Awesome
Catalyst
Catalyst is text mining software designed to help automatically process data collected by Harvester and add useful information to LookingGlass archives.
Dependencies
- rails
- ruby
- openjdk-8-jdk
- openjdk-8-jre
- libcurl3
- libcurl3-gnutls
- libcurl4-openssl-dev
- sqlite3
- hunspell
- libidn11-dev
- libsqlite3-dev
- DocManager
- Stanford NER
Setup
Install Dependencies
Please install DocManager (https://github.com/TransparencyToolkit/DocManager) and LookingGlass (https://github.com/TransparencyToolkit/LookingGlass) first. If you have DocManager and LookingGlass, you will already have the correct version of many dependencies.

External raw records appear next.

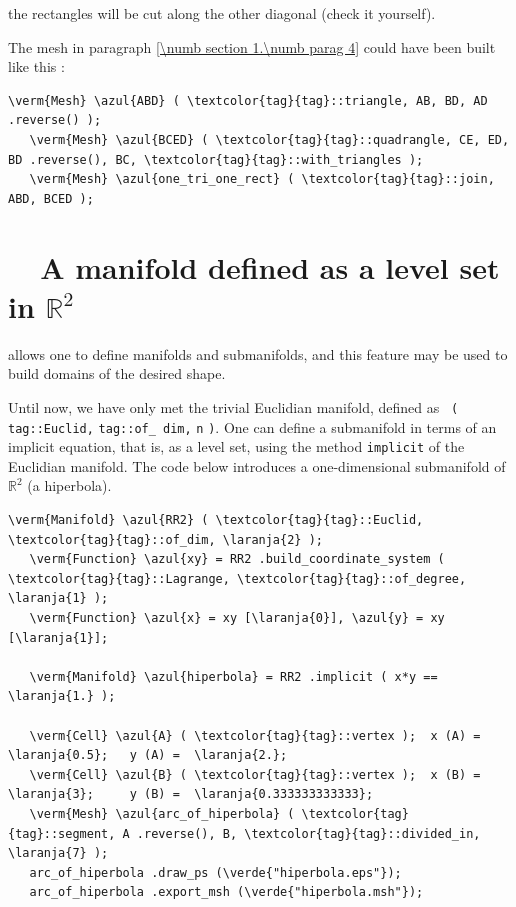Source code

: \noindent the rectangles will be cut along the other diagonal (check it yourself).

The mesh in paragraph \ref{\numb section 1.\numb parag 4} could have been built like this :

\begin{Verbatim}[commandchars=\\\{\},formatcom=\small\tt,baselinestretch=0.94]
   \verm{Mesh} \azul{ABD} ( \textcolor{tag}{tag}::triangle, AB, BD, AD .reverse() );
   \verm{Mesh} \azul{BCED} ( \textcolor{tag}{tag}::quadrangle, CE, ED, BD .reverse(), BC, \textcolor{tag}{tag}::with_triangles );
   \verm{Mesh} \azul{one_tri_one_rect} ( \textcolor{tag}{tag}::join, ABD, BCED );
\end{Verbatim}


\section{~~A manifold defined as a level set in $ \mathbb{R}^2 $}
\label{\numb section 2.\numb parag 4}

{\ManiFEM} allows one to define manifolds and submanifolds, and this feature may be
used to build domains of the desired shape.

Until now, we have only met the trivial Euclidian manifold, defined as {\small\tt
{}\break ( \textcolor{tag}{tag}::Euclid,} {\small\tt \textcolor{tag}{tag}::of\_\,dim,} {\small\tt n}
{\small\tt )}.
One can define a submanifold in terms of an implicit equation, that is, as a level set,
using the method {\small\tt implicit} of the Euclidian manifold.
The code below introduces a one-dimensional submanifold of $ \mathbb{R}^2 $ (a hiperbola).

\begin{Verbatim}[commandchars=\\\{\},formatcom=\small\tt,frame=single,
   label=parag-\ref{\numb section 2.\numb parag 4}.cpp,rulecolor=\color{coment},
   baselinestretch=0.94,framesep=2mm]
   \verm{Manifold} \azul{RR2} ( \textcolor{tag}{tag}::Euclid, \textcolor{tag}{tag}::of_dim, \laranja{2} );
   \verm{Function} \azul{xy} = RR2 .build_coordinate_system ( \textcolor{tag}{tag}::Lagrange, \textcolor{tag}{tag}::of_degree, \laranja{1} );
   \verm{Function} \azul{x} = xy [\laranja{0}], \azul{y} = xy [\laranja{1}];
   
   \verm{Manifold} \azul{hiperbola} = RR2 .implicit ( x*y == \laranja{1.} );
   
   \verm{Cell} \azul{A} ( \textcolor{tag}{tag}::vertex );  x (A) =  \laranja{0.5};   y (A) =  \laranja{2.};
   \verm{Cell} \azul{B} ( \textcolor{tag}{tag}::vertex );  x (B) =  \laranja{3};     y (B) =  \laranja{0.333333333333};
   \verm{Mesh} \azul{arc_of_hiperbola} ( \textcolor{tag}{tag}::segment, A .reverse(), B, \textcolor{tag}{tag}::divided_in, \laranja{7} );
   arc_of_hiperbola .draw_ps (\verde{"hiperbola.eps"});
   arc_of_hiperbola .export_msh (\verde{"hiperbola.msh"});
\end{Verbatim}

Aside from installing LookingGlass and DocManager, you should run-
apt-get install openjdk-8-jdk openjdk-8-jre libcurl3 libcurl3-gnutls \
libcurl4-openssl-dev sqlite3
Download Stanford NER
Download and unzip Stanford NER from https://nlp.stanford.edu/software/CRF-NER.html#Download
Install Gems
bundle install
If cld
fails to install, you may need to run: CFLAGS="-Wno-narrowing" CXXFLAGS="$CFLAGS" gem install cld
Setup database
rake db:create
rake db:reset
Preparing to Run Catalyst
Start DocManager and (optionally) LookingGlass
Please see the LG and DocManager repos for current instructions-
Start Named Entity Recognition
cd into the stanford-ner directory, then run-
java -mx1000m -cp stanford-ner.jar:lib/* edu.stanford.nlp.ie.NERServer \
-loadClassifier classifiers/english.all.3class.distsim.crf.ser.gz \
-port 9002 -outputFormat inlineXML
Start Catalyst
From the Catalyst repository directory, run:
rails server -p 9004
Run Catalyst
Run a script that tells Catalyst what to do.